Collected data

--- START ---

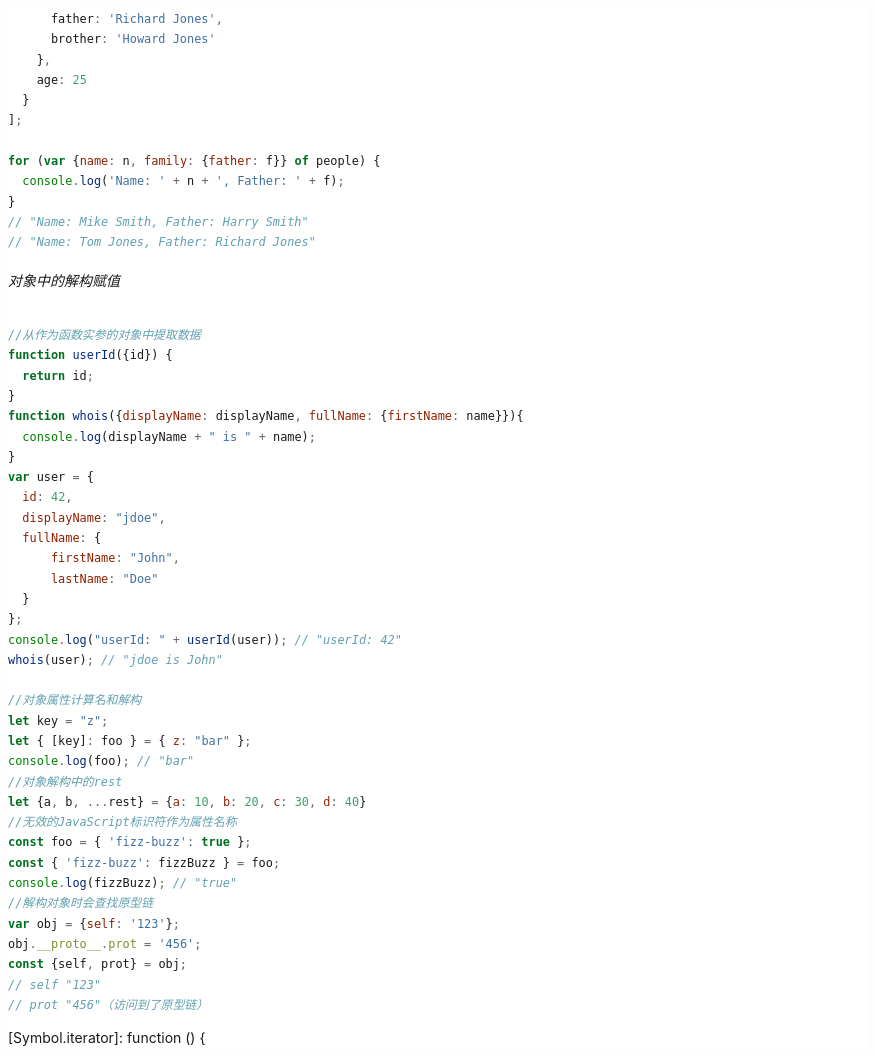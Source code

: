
 ```js
      father: 'Richard Jones',
      brother: 'Howard Jones'
    },
    age: 25
  }
];

for (var {name: n, family: {father: f}} of people) {
  console.log('Name: ' + n + ', Father: ' + f);
}
// "Name: Mike Smith, Father: Harry Smith"
// "Name: Tom Jones, Father: Richard Jones"
```

###### 对象中的解构赋值

```js
//从作为函数实参的对象中提取数据
function userId({id}) {
  return id;
}
function whois({displayName: displayName, fullName: {firstName: name}}){
  console.log(displayName + " is " + name);
}
var user = {
  id: 42,
  displayName: "jdoe",
  fullName: {
      firstName: "John",
      lastName: "Doe"
  }
};
console.log("userId: " + userId(user)); // "userId: 42"
whois(user); // "jdoe is John"

//对象属性计算名和解构
let key = "z";
let { [key]: foo } = { z: "bar" };
console.log(foo); // "bar"
//对象解构中的rest
let {a, b, ...rest} = {a: 10, b: 20, c: 30, d: 40}
//无效的JavaScript标识符作为属性名称
const foo = { 'fizz-buzz': true };
const { 'fizz-buzz': fizzBuzz } = foo;
console.log(fizzBuzz); // "true"
//解构对象时会查找原型链
var obj = {self: '123'};
obj.__proto__.prot = '456';
const {self, prot} = obj;
// self "123"
// prot "456"（访问到了原型链）
```


 [Symbol.iterator]: function () {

--- END ---

■ YOUR TASK
Within the data, how many lines hold "fullName"? Respond with only the number.

■ RESULT
2